CSV¶

Bases: ReadWriteFileFormat

CSV file format. |support_hooks|

Based on Spark CSV <https://spark.apache.org/docs/latest/sql-data-sources-csv.html>_ file format.

Supports reading/writing files with .csv extension with content like:

.. code-block:: csv :caption: example.csv

"some","value"
"another","value"

.. versionadded:: 0.9.0

Examples:

.. note ::

You can pass any option mentioned in
`official documentation <https://spark.apache.org/docs/latest/sql-data-sources-csv.html>`_.
**Option names should be in** ``camelCase``!

The set of supported options depends on Spark version.

.. tabs::

.. code-tab:: py Reading files

    from onetl.file.format import CSV

    csv = CSV(header=True, inferSchema=True, mode="PERMISSIVE")

.. code-tab:: py Writing files

    from onetl.file.format import CSV

    csv = CSV(header=True, compression="gzip")

`charToEscapeQuoteEscaping = Field(default=None, max_length=1)` `class-attribute` `instance-attribute` ¶

If CSV field value contains :obj:~escape character, it should be escaped as well. For example, if escape="\", when line:

.. code:: csv

"some \" quoted value",other
"some \\ backslashed value",another

will be parsed as:

.. code:: python

[
    ('some " quoted value', "other"),
    ("some \ backslashed value", "another"),
]

And vice-versa, for writing CSV rows to file.

Default is same as :obj:~escape.

`columnNameOfCorruptRecord = Field(default=None, min_length=1)` `class-attribute` `instance-attribute` ¶

Name of column to put corrupt records in. Default is _corrupt_record.

.. warning::

If DataFrame schema is provided, this column should be added to schema explicitly:

.. code:: python

    from onetl.connection import SparkLocalFS
    from onetl.file import FileDFReader
    from onetl.file.format import CSV

    from pyspark.sql.types import StructType, StructField, TimestampType, StringType

    spark = ...

    schema = StructType(
        [
            StructField("my_field", TimestampType()),
            StructField("_corrupt_record", StringType()),  # <-- important
        ]
    )

    csv = CSV(mode="PERMISSIVE", columnNameOfCorruptRecord="_corrupt_record")

    reader = FileDFReader(
        connection=connection,
        format=csv,
        df_schema=schema,  # < ---
    )
    df = reader.run(["/some/file.csv"])

.. note::

Used only for reading files and :obj:`~parse_column` method.
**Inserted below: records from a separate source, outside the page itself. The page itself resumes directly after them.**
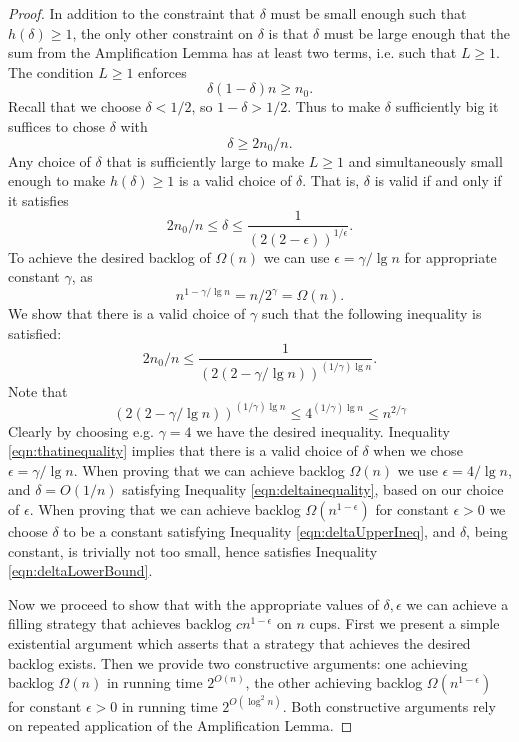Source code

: \documentclass[twocolumn]{article}[10pt]
\begin{document}
\begin{proof}
  In addition to the constraint that $\delta$ must be small enough such that
  $h(\delta) \ge 1$, the only other constraint on $\delta$ is that $\delta$
  must be large enough that the sum from the Amplification Lemma has at least two terms, i.e. such that $L \ge 1$.
  The condition $L \ge 1$ enforces 
  $$\delta(1-\delta)n \ge n_0. $$
  Recall that we choose $\delta < 1/2$, so $1-\delta > 1/2$. Thus to make
  $\delta$ sufficiently big it suffices to chose $\delta$ with 
  \begin{equation}
    \label{eqn:deltaLowerBound}
    \delta \ge 2n_0/n.
  \end{equation}
  Any choice of $\delta$ that is sufficiently large to make $L \ge 1$ and
  simultaneously small enough to make $h(\delta) \ge 1$ is a valid choice of
  $\delta$. That is, $\delta$ is valid if and only if it satisfies
  \begin{equation}
    \label{eqn:deltainequality}
       2n_0/n \le \delta \le  \frac{1}{(2(2-\epsilon))^{1/\epsilon}}.
  \end{equation}
  To achieve the desired backlog of $\Omega(n)$ we can use $\epsilon =
  \gamma/\lg n$ for appropriate constant $\gamma$, as $$n^{1-\gamma/\lg n} =
  n/2^\gamma = \Omega(n).$$
  We show that there is a valid choice of $\gamma$ such that the following inequality is satisfied:
  \begin{equation}
    \label{eqn:thatinequality}
   2n_0/n \le \frac{1}{(2(2-\gamma/\lg n))^{(1/\gamma)\lg n}}.
  \end{equation}
  Note that 
  $$(2(2-\gamma/\lg n))^{(1/\gamma)\lg n} \le 4^{(1/\gamma)\lg n} \le n^{2/\gamma}$$
  Clearly by choosing e.g. $\gamma = 4$ we have the desired inequality.
  Inequality \ref{eqn:thatinequality} implies that there is a valid choice of
  $\delta$ when we chose $\epsilon = \gamma / \lg n$. When proving that we can
  achieve backlog $\Omega(n)$ we use $\epsilon = 4 / \lg n$, and $\delta =
  O(1/n)$ satisfying Inequality \ref{eqn:deltainequality}, based on our choice
  of $\epsilon$. When proving that we can achieve backlog
  $\Omega(n^{1-\epsilon})$ for constant $\epsilon > 0$ we choose $\delta$ to be
  a constant satisfying Inequality \ref{eqn:deltaUpperIneq}, and $\delta$, being constant, is
  trivially not too small, hence satisfies Inequality \ref{eqn:deltaLowerBound}.

  Now we proceed to show that with the appropriate values of $\delta, \epsilon$ we
  can achieve a filling strategy that achieves backlog $cn^{1-\epsilon}$ on $n$ cups.
  First we present a simple existential argument which asserts that a strategy
  that achieves the desired backlog exists. Then we provide two constructive
  arguments: one achieving backlog $\Omega(n)$ in running time $2^{O(n)}$,
  the other achieving backlog $\Omega(n^{1-\epsilon})$ for constant $\epsilon>
  0$ in running time $2^{O(\log^2 n)}$. Both constructive arguments rely on
  repeated application of the Amplification Lemma.
  

\end{proof}
\end{document}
`comment = Field(default=None, max_length=1)` `class-attribute` `instance-attribute` ¶

If set, all lines starting with specified character (e.g. #) are considered a comment, and skipped. Default is not set, meaning that CSV lines should not contain comments.

.. note::

Used only for reading files and :obj:`~parse_column` method.

`compression = None` `class-attribute` `instance-attribute` ¶

Compression codec of the CSV file. Default none.

.. note::

Used only for writing files. Ignored by :obj:`~parse_column` method.

`dateFormat = Field(default=None, min_length=1)` `class-attribute` `instance-attribute` ¶

String format for DateType() representation. Default is yyyy-MM-dd.

`delimiter = Field(default=',', alias=(avoid_alias('sep')))` `class-attribute` `instance-attribute` ¶

Character used to separate fields in CSV row.

`emptyValue = None` `class-attribute` `instance-attribute` ¶

Value used for empty string fields.

Defaults:

empty string for reading.
"" for writing.

`enforceSchema = None` `class-attribute` `instance-attribute` ¶

If True, inferred or user-provided schema has higher priority than CSV file headers. This means that all input files should have the same structure.

If False, CSV headers are used as a primary source of information about column names and their position.

Default True.

.. note::

Used only for reading files. Ignored by :obj:`~parse_column` function.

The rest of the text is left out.